Tuesday, July 7, 2020

Nostalgia

“I miss the days when nostalgia was so much better.”

You can fall into an internet sinkhole poking around at bulletin board thread and blog posts from a decade and a half ago and begin to feel like things were far superior in nearly every way way back when. 

Of course, that’s not really true and even if it seems so, that’s only because you were younger then, with stars in your eyes and piss and vinegar in your veins.  Everything appears brighter when it’s shiny and new; the world is merely a reflection of your own mental and emotional state; the better you are, the better it is, as well.

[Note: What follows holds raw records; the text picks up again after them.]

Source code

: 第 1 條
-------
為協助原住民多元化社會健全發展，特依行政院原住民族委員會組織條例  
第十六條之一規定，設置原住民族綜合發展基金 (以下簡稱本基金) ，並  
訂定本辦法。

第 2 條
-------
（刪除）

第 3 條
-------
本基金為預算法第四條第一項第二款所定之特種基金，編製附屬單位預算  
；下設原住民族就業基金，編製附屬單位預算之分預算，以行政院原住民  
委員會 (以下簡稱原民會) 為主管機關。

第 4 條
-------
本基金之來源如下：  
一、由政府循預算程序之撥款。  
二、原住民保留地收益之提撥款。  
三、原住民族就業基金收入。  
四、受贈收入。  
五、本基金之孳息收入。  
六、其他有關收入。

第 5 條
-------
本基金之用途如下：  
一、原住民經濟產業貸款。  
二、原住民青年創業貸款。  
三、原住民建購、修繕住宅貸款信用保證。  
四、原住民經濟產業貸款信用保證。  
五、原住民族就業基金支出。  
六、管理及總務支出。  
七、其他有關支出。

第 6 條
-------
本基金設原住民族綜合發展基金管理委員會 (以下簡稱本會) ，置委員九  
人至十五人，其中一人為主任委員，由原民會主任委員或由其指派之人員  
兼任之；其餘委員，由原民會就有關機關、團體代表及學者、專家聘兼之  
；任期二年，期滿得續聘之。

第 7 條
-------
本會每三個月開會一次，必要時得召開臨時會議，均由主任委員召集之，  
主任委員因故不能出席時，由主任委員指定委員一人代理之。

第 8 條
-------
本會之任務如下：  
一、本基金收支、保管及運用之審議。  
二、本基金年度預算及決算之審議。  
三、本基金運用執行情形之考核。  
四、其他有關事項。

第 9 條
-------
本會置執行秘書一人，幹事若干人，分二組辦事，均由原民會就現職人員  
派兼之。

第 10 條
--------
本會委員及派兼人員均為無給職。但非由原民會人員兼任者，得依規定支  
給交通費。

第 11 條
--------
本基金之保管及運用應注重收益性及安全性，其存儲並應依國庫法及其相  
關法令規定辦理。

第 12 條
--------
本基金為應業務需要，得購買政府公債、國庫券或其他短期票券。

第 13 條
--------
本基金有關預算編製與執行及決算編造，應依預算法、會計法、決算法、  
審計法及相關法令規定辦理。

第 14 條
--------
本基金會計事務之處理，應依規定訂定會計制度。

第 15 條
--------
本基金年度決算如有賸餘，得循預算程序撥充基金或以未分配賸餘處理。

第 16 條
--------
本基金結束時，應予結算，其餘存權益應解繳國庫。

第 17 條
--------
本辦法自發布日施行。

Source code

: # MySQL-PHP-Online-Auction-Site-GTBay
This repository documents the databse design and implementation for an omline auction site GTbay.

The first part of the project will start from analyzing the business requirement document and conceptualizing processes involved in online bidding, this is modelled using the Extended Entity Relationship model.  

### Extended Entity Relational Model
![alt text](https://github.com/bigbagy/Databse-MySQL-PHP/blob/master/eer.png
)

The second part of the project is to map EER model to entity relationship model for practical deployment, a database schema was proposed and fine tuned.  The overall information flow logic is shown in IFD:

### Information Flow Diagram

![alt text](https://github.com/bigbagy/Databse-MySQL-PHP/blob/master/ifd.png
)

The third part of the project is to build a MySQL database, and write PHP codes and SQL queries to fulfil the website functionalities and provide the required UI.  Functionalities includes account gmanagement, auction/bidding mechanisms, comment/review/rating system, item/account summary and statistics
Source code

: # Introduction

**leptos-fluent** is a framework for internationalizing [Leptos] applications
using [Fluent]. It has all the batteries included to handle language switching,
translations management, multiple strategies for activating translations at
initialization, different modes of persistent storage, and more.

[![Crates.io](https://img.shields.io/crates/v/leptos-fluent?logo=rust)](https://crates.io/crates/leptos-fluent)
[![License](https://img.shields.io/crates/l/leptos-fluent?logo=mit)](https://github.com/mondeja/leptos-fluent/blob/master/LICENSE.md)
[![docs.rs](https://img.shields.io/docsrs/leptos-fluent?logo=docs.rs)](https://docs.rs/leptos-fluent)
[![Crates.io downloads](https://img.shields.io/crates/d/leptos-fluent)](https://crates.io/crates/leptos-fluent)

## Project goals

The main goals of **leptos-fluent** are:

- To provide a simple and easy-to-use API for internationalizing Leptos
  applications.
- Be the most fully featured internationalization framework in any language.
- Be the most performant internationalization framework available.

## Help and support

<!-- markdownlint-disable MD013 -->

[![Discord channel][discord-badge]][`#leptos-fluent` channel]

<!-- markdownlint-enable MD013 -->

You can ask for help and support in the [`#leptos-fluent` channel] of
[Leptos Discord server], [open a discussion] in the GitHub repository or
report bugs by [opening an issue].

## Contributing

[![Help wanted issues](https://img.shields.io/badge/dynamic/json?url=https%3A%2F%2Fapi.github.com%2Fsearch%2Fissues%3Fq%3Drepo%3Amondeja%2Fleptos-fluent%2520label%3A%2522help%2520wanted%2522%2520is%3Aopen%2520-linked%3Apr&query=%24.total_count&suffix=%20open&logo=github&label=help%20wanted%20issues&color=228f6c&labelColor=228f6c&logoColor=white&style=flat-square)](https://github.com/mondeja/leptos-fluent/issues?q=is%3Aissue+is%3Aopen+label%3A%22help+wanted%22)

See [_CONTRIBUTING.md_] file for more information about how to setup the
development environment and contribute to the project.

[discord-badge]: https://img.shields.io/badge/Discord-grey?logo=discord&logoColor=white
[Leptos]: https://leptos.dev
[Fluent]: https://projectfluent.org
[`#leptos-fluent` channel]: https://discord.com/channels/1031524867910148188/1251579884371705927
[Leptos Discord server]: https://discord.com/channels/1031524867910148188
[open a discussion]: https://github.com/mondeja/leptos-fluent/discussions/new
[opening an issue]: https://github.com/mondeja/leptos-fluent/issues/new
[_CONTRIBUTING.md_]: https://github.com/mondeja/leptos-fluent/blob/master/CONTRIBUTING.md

That said, I do miss those days when bike-riding and blogging seemed like they might be able to change the world for the better.  When there was still some reason to resist getting a cell phone.  And when it still seemed possible that climate change could be confronted.

I know that right now is the real now for lots of people, and in some ways, it is even for a 63 year-old like me.  But there was a time, not too long ago, when everything new seemed new, as opposed to now, when so much of it seems like old business that is finally being attended to.

Riding my bike home along the Burke-Gilman trail some twelve to fourteen years ago, I remember thinking that I was already nostalgic for the present time in which I was living.  I knew I would look back upon those days with bittersweet sentimentality, even as I was experiencing them.

These days don’t really feel like that; certainly, they are memorable, but if I had a time machine, today probably isn’t the day I’d set the dial for.

If I knew then what I know now, I’d want to not know then when I now know.  Ignorance isn’t really bliss, but the less you already know, the happier you’ll learn.